Too bad, then, that all are derivative and mostly devoid of actual scares. What annoys me isn't the premise, or its mishandled linear narrative; Edge of Tomorrow is functionally the same thing in a sci-fi action/war format, and it's excellently handled. And it's not the endless options of horror-fueled violence, because that just makes it cool: what genre tropes will be employed next? Killer clowns? Werewolves? Mad scientists? Extradimensional monsters? Home invasion? Ghosts? "Yes, and" is the rousing answer. But director David F. Sandberg (Lights Out, Annabelle: Creation, Shazam!, Shazam! Fury of the Gods) and writer Gary Dauberman (Annabelle Comes Home, 'Salem's Lot, writer of the Annabelle series and Andy Muschietti's It duology) don't seem to know what to do with the plethora of options at their disposal, choosing to play things safe and predictably.

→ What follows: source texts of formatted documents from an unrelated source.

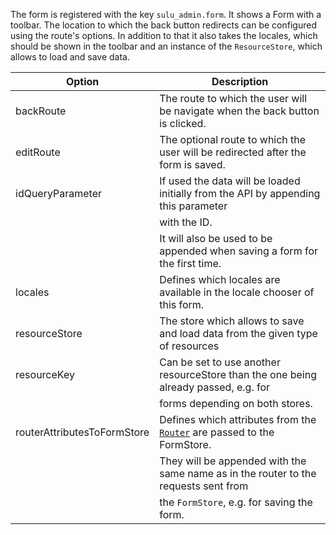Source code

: The form is registered with the key `sulu_admin.form`. It shows a Form with a toolbar. The location to which the back
button redirects can be configured using the route's options. In addition to that it also takes the locales, which
should be shown in the toolbar and an instance of the `ResourceStore`, which allows to load and save data.

| Option                      | Description                                                                           |
|-----------------------------|---------------------------------------------------------------------------------------|
| backRoute                   | The route to which the user will be navigate when the back button is clicked.         |
| editRoute                   | The optional route to which the user will be redirected after the form is saved.      |
| idQueryParameter            | If used the data will be loaded initially from the API by appending this parameter    |
|                             | with the ID.                                                                          |
|                             | It will also be used to be appended when saving a form for the first time.            |
| locales                     | Defines which locales are available in the locale chooser of this form.               |
| resourceStore               | The store which allows to save and load data from the given type of resources         |
| resourceKey                 | Can be set to use another resourceStore than the one being already passed, e.g. for   |
|                             | forms depending on both stores.                                                       |
| routerAttributesToFormStore | Defines which attributes from the [`Router`](#router) are passed to the FormStore.    |
|                             | They will be appended with the same name as in the router to the requests sent from   |
|                             | the `FormStore`, e.g. for saving the form.                                            |
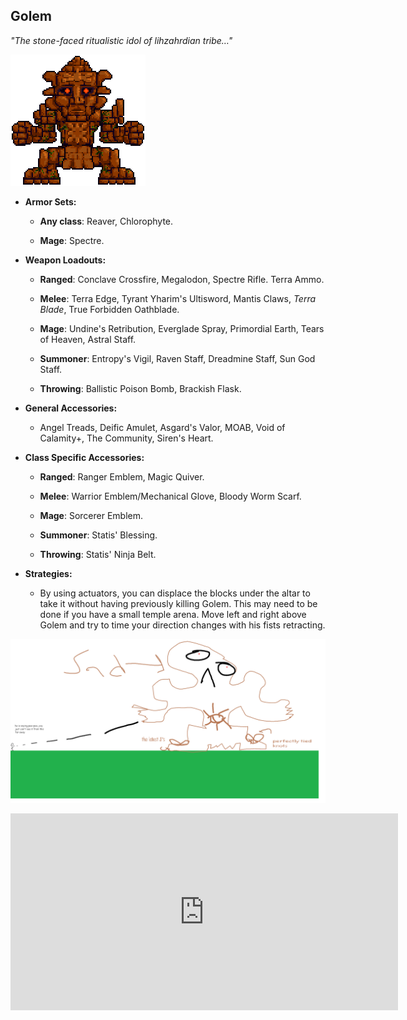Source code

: ## Golem

*"The stone-faced ritualistic idol of lihzahrdian tribe…"*

![image alt text](../public/BMbpD6rCZ1qoniF20u7H2A_img_52.png)

* **Armor Sets:**

    * **Any class**: Reaver, Chlorophyte.

    * **Mage**: Spectre.

* **Weapon Loadouts:**

    * **Ranged**: Conclave Crossfire, Megalodon, Spectre Rifle. Terra Ammo.

    * **Melee**: Terra Edge, Tyrant Yharim's Ultisword, Mantis Claws, *Terra Blade*, True Forbidden Oathblade.

    * **Mage**: Undine's Retribution, Everglade Spray, Primordial Earth, Tears of Heaven, Astral Staff.

    * **Summoner**: Entropy's Vigil, Raven Staff, Dreadmine Staff, Sun God Staff.

    * **Throwing**: Ballistic Poison Bomb, Brackish Flask.

* **General Accessories:**

    * Angel Treads, Deific Amulet, Asgard's Valor, MOAB, Void of Calamity+, The Community, Siren's Heart.

* **Class Specific Accessories:**

    * **Ranged**: Ranger Emblem, Magic Quiver.

    * **Melee**: Warrior Emblem/Mechanical Glove, Bloody Worm Scarf.

    * **Mage**: Sorcerer Emblem.

    * **Summoner**: Statis' Blessing.

    * **Throwing**: Statis' Ninja Belt.

* **Strategies:**

    * By using actuators, you can displace the blocks under the altar to take it without having previously killing Golem. This may need to be done if you have a small temple arena. Move left and right above Golem and try to time your direction changes with his fists retracting.

![image alt text](../public/golem.png)

<div align="center"><iframe width="620" height="315" src="https://www.youtube.com/embed/hPEQ2gVRdqU" frameborder="0" allowfullscreen></iframe></div>
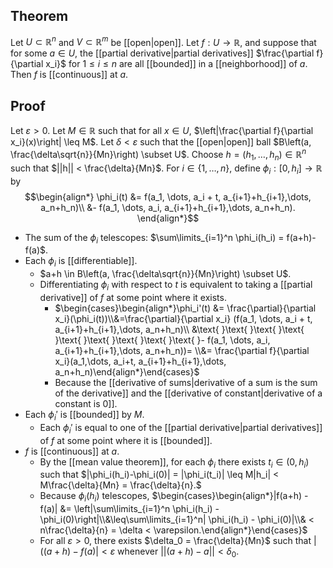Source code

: ## Theorem
Let $U \subset \mathbb R^n$ and $V \subset \mathbb R^m$ be [[open|open]]. Let $f:U\to \mathbb R$, and suppose that for some $a \in U$, the [[partial derivative|partial derivatives]] $\frac{\partial f}{\partial x_i}$ for $1\leq i\leq n$ are all [[bounded]] in a [[neighborhood]] of $a$. Then $f$ is [[continuous]] at $a$.
## Proof
Let $\varepsilon > 0$. Let $M \in \mathbb R$ such that for all $x \in U$, $\left|\frac{\partial f}{\partial x_i}(x)\right| \leq M$. 
Let $\delta < \varepsilon$ such that the [[open|open]] ball $B\left(a, \frac{\delta\sqrt{n}}{Mn}\right) \subset U$.
Choose $h = (h_1,\dots, h_n) \in \mathbb R^n$ such that $||h|| < \frac{\delta}{Mn}$.
For $i \in \{1,\dots,n\}$, define $\phi_i:[0,h_i] \to \mathbb R$ by $$\begin{align*}
	\phi_i(t) &= f(a_1, \dots, a_i + t, a_{i+1}+h_{i+1},\dots, a_n+h_n)\\ &- f(a_1, \dots, a_i, a_{i+1}+h_{i+1},\dots, a_n+h_n).
	\end{align*}$$

- The sum of the $\phi_i$ telescopes: $\sum\limits_{i=1}^n \phi_i(h_i) = f(a+h)-f(a)$.
- Each $\phi_i$ is [[differentiable]].
	- $a+h \in B\left(a, \frac{\delta\sqrt{n}}{Mn}\right) \subset U$.
	- Differentiating $\phi_i$ with respect to $t$ is equivalent to taking a [[partial derivative]] of $f$ at some point where it exists. 
		- $\begin{cases}\begin{align*}\phi_i'(t) &= \frac{\partial}{\partial x_i}(\phi_i(t))\\&=\frac{\partial}{\partial x_i} (f(a_1, \dots, a_i + t, a_{i+1}+h_{i+1},\dots, a_n+h_n)\\ &\text{ }\text{ }\text{ }\text{ }\text{ }\text{ }\text{ }\text{ }\text{ }- f(a_1, \dots, a_i, a_{i+1}+h_{i+1},\dots, a_n+h_n))= \\&= \frac{\partial f}{\partial x_i}(a_1,\dots, a_i+t, a_{i+1}+h_{i+1},\dots, a_n+h_n)\end{align*}\end{cases}$
		- Because the [[derivative of sums|derivative of a sum is the sum of the derivative]] and the [[derivative of constant|derivative of a constant is 0]].
- Each $\phi_i'$ is [[bounded]] by $M$.
	- Each $\phi_i'$ is equal to one of the [[partial derivative|partial derivatives]] of $f$ at some point where it is [[bounded]].
- $f$ is [[continuous]] at $a$.
	- By the [[mean value theorem]], for each $\phi_i$ there exists $t_i \in (0, h_i)$ such that $|\phi_i(h_i)-\phi_i(0)| = |\phi_i(t_i)| \leq M|h_i| < M\frac{\delta}{Mn} = \frac{\delta}{n}.$ 
	- Because $\phi_i(h_i)$ telescopes, $\begin{cases}\begin{align*}|f(a+h) - f(a)| &= \left|\sum\limits_{i=1}^n \phi_i(h_i) - \phi_i(0)\right|\\&\leq\sum\limits_{i=1}^n| \phi_i(h_i) - \phi_i(0)|\\& < n\frac{\delta}{n} = \delta < \varepsilon.\end{align*}\end{cases}$
	- For all $\varepsilon > 0$, there exists $\delta_0 = \frac{\delta}{Mn}$ such that $|((a+h)-f(a)| < \varepsilon$ whenever $||(a+h)-a|| < \delta_0$.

Instead of changing aesthetically with each rest of the hourglass, they proceed with the same visually dark, early-2000s style of their vision, depressingly flat in ocular dynamics, repeating the same night in the same way with the same rhythm of kills. There are a few fun moments, notably an explosive jump-scare related to drinking the house's water, but anything of note in that regard was spoiled by the film's trailers.

Worse, none of the characters are memorable or interesting, only generally a terrible group of "friends" who end up running around, screaming, and dying without distinction before returning yet again to discuss their various traumas. For a premise literally dripping with self-awareness and fresh, witty opportunities for actual terror, it decides to waste its time on familiar and dull archetypal beats. Even a la Silent Hill, I found the film most intriguing as it attempted to dramatically suggest the history of the town, yet it even spoils the fun in that. I'd rather play the game, as with that other mention, or even the Blair Witch game, all of which allow for greater interactivity with stories and lore wildly more immersive and experimental than this sadly underbaked and lackluster excuse for cheap genre commentary. This might be my biggest disappointment of the year, along with Snow White.

I'll note that playing the game again may help my opinion, as I'm sure there are Easter eggs here, particularly around the protagonist's missing sister and Stormare's character, but I was too checked out to make the connections consciously or with any degree of interest.